Overall, WSM’s print is a factor we won’t ignore as it relates to RH. Even though the customer mix is very different, WSM is RH’s closest publicly-traded comp. The reality is that this is an environment where a poor quality retailer (M, KSS, TGT) could hit numbers with horrible quality earnings and the stock trades up, where great (and higher multiple) companies smoke estimates but say one word wrong and the stock is down 10-20% (KATE). That’s our greatest concern near-term. But for so many reasons, after taking in this data point we don’t think this WSM print can be extrapolated to RH. We think RH will beat the quarter in two weeks, and more importantly will ultimately print $2.70 this year versus the Street at $2.30. We’re still at $11 in 2018, and think that this stock will be well in excess of $200. We still think RH is perhaps the most powerful story in retail. A bad quarter at WSM does not change that.

A few points…

1) The WSM concept that overlaps most with RH is West Elm. Though it is only 12% of sales, it comped 16.7%, and accelerated by 140bp on a 2-year basis.
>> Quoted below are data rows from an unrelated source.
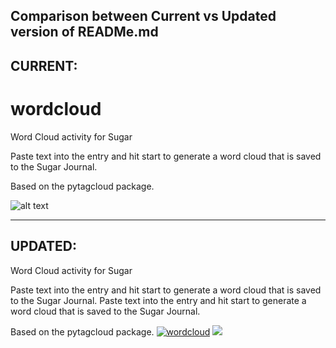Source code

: ## Comparison between Current vs Updated version of READMe.md
## CURRENT:
wordcloud
=========

Word Cloud activity for Sugar

Paste text into the entry and hit start to generate a word cloud that
is saved to the Sugar Journal.

Based on the pytagcloud package.

![alt text](http://github.com/walterbender/wordcloud/blob/master/WordCloud.png?raw=true "Word Cloud Example")




<hr>

## UPDATED:

Word Cloud activity for Sugar

Paste text into the entry and hit start to generate a word cloud that
is saved to the Sugar Journal.
Paste text into the entry and hit start to generate a word cloud that is saved to the Sugar Journal.

Based on the pytagcloud package.
<a href=""><img src="https://github.com/sugarlabs/wordcloud/blob/master/WordCloud.png" alt="wordcloud"></a>
<a href="Ideas-2020.md">![](https://github.com/sugarlabs/wordcloud/blob/master/WordCloud.png)</a> 
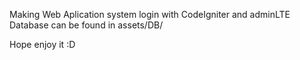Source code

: Making Web Aplication system login with CodeIgniter and adminLTE
Database can be found in assets/DB/

Hope enjoy it :D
2) WSM called out ‘seasonal’ product as being weak. That’s little concern for RH. Less than 10% of the RH assortment is considered ‘seasonal’. WSM is more tied to seasonal promotions in the first nine months of the year. That’s not an issue for RH.
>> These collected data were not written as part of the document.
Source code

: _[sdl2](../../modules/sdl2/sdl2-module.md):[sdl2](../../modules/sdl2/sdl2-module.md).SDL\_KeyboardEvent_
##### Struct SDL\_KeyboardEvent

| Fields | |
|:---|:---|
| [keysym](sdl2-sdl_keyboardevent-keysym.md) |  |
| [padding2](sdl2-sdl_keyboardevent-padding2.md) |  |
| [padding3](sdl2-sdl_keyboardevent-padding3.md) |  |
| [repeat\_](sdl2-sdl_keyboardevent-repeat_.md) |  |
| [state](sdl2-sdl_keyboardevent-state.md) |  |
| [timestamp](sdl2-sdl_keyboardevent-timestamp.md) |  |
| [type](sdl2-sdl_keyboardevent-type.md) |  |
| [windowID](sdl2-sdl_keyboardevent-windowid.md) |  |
3) Let’s not confuse ‘seasonal’ for ‘outdoor’. People familiar with the RH story know that so-called ‘outdoor space’ is critical to the economic model of its new design galleries. Yes, that’s where they sell outdoor furniture – but it’s not what WSM is referring to as ‘seasonal’. A $3,000 teak outdoor dining table isn’t exactly what WSM was referring to as being promotional. It simply does not compete much with RH’s core.

4) Weakness that WSM might be seeing in kitchen and tabletop is nothing compared to what it will see when RH launches its Kitchen business in the Spring of 2015.

5) To put these stories in context, RH square footage growth is accelerating from -5% to over 40% in just two years. WSM, on the flip side, is shrinking its US store base in the Pottery Barn and Williams-Sonoma concepts. And with the exception of West Elm, its only new sq. ft. is coming outside of the US. In total WSM has 1.5% unit growth and 3.7% sq. ft. growth for the year. There’s very little leverage left to the model from unit growth.

6) Commentary towards the end of the WSM call made it seem like they had a deferred revenue issue. It sounded to us like there wasn’t inventory at the end of the quarter to meet demand in things that people actually wanted like furniture as opposed to holiday decorations. Again, this comes back to mix shift towards seasonal items that RH does not sell.